Chicken & Aromatics for Chicken

  • 1 ea Whole Chicken 4-5 lb
  • 2 tbsp Five Spice Powder
  • 3 tbsp Hoisin
  • 1 knob Ginger smashed - approx 1-2 inch
  • 3 ea Star Anise
  • 2 ea Green Onion smashed

Scalding Liquid

  • 4 cups Water
  • 1 ½ tbsp Baking Soda
  • 1 knob Ginger smashed - 1 inch
  • ¼ ea Yellow Onion

Honey Vinegar Baste

  • 2 tbsp Honey
  • 2 tbsp White Vinegar

Instructions

Stuffing the Chicken

  • Break off a 1-2" piece of ginger. Smash the ginger to expose inside.
    Smash the 2 Green Onions.
  • Measure out the Five Spice Powder & Hoisin.
    Once you begin stuffing the chicken it will be less mess when working if you pre portion the ingredients.
  • Remove any giblets and fat from from the cavity of the chicken.
  • Rub the Five Spice Powder inside the chicken coating all sides.
  • Add the Hoisin to the chicken and rub over the Five Spice Powder
  • Add the remaining ingredients, ginger, star anise and scallions.
  • Using the Bamboo Skewer, sew the cavity of the chicken closed.
    Start at the top near the breast, skewer one side then pull the skin over from the opposite side and skewer again.
    Repeat the process threading back and forth until the chicken cavity is closed.
    Skewer the tail of the chicken to finish the closure.
    Break off the ends of the skewer if desired to make shorter, leave at least 1" on either end.
  • Optional - if using Duck Hooks to hang the Chicken while cooking.
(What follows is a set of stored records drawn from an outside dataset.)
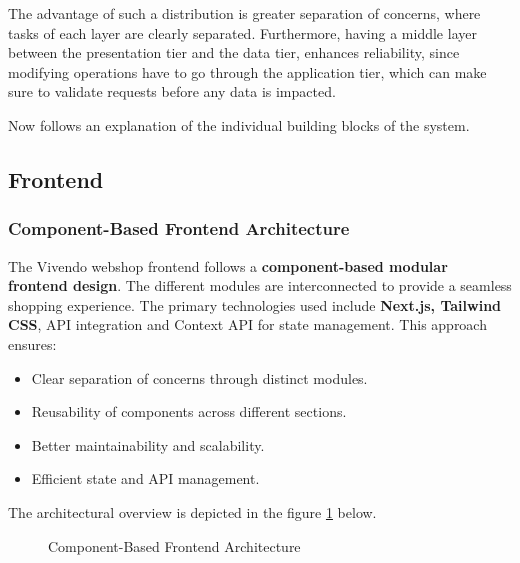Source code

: The advantage of such a distribution is greater separation of concerns,
where tasks of each layer are clearly separated.
Furthermore, having a middle layer between the presentation tier and the data tier,
enhances reliability, since modifying operations have to go through the
application tier, which can make sure to validate requests before any data is impacted.


Now follows an explanation of the individual building blocks of the system.
\subsection{Frontend}
\subsubsection{Component-Based Frontend Architecture}
The Vivendo webshop frontend follows a \textbf{component-based modular frontend design}. The different modules are interconnected to provide a seamless shopping experience. The primary technologies used include \textbf{Next.js, Tailwind CSS}, API integration and Context API for state management. This approach ensures:
\begin{itemize}
    \item Clear separation of concerns through distinct modules.
    \item Reusability of components across different sections.
    \item Better maintainability and scalability.
    \item Efficient state and API management.
\end{itemize}
The architectural overview is depicted in the figure \ref{fig:architecture} below.

\begin{figure}[H]
    \centering
    \caption{Component-Based Frontend Architecture}
    \label{fig:architecture}
  \end{figure}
Place the ends of the hooks, one under each wing into the cavity.

Scalding Bath

  • Smash the ginger knob.
    Cut the yellow onion to use ¼ in the scalding liquid. If you keep the core attached the onion will keep together.
  • Add the Baking Soda.
    Bring to a boil then reduce to a rolling simmer.
  • Hold the Chicken over the pot of liquid.
    Hold by the legs if not using duck hooks.
  • Using the ladle or large kitchen spoon, pour water over the skin of the chicken.
    The skin will tighten and have a smooth look when done.
  • Let the chicken rest for a couple of minutes on the sheet pan & rack.
  • Repeat the process to get the skin to tighten again.
  • Place the Chicken on the sheet pan with rack.

Mix the Honey & Vinegar

  • In a bowl combine the Honey & Vinegar. Mix to combine and dissolve the honey.
  • Baste the scalded Chicken on all of the skin & refrigerate the chicken.
  • Refrigerate the chicken overnight. Baste the chicken skin 2 additional times over the next several hours.

Roasting the Chicken

  • Preheat oven to 325°
  • Remove the Chicken from the refrigerator.
  • Place the Chicken on a clean baking sheet with a rack. Place foil or parchment under the rack to avoid drippings burning.
  • Insert a wireless thermometer if available.
  • Roast the Chicken for approximately 1½ hours or until the chicken breast internal temperature reaches 165°
  • Let the roasted Chicken rest for 10-15 minutes before cutting apart or slicing.
  • Serve the Five Spice Cantonese Chicken with Plum Sauce
    Enjoy!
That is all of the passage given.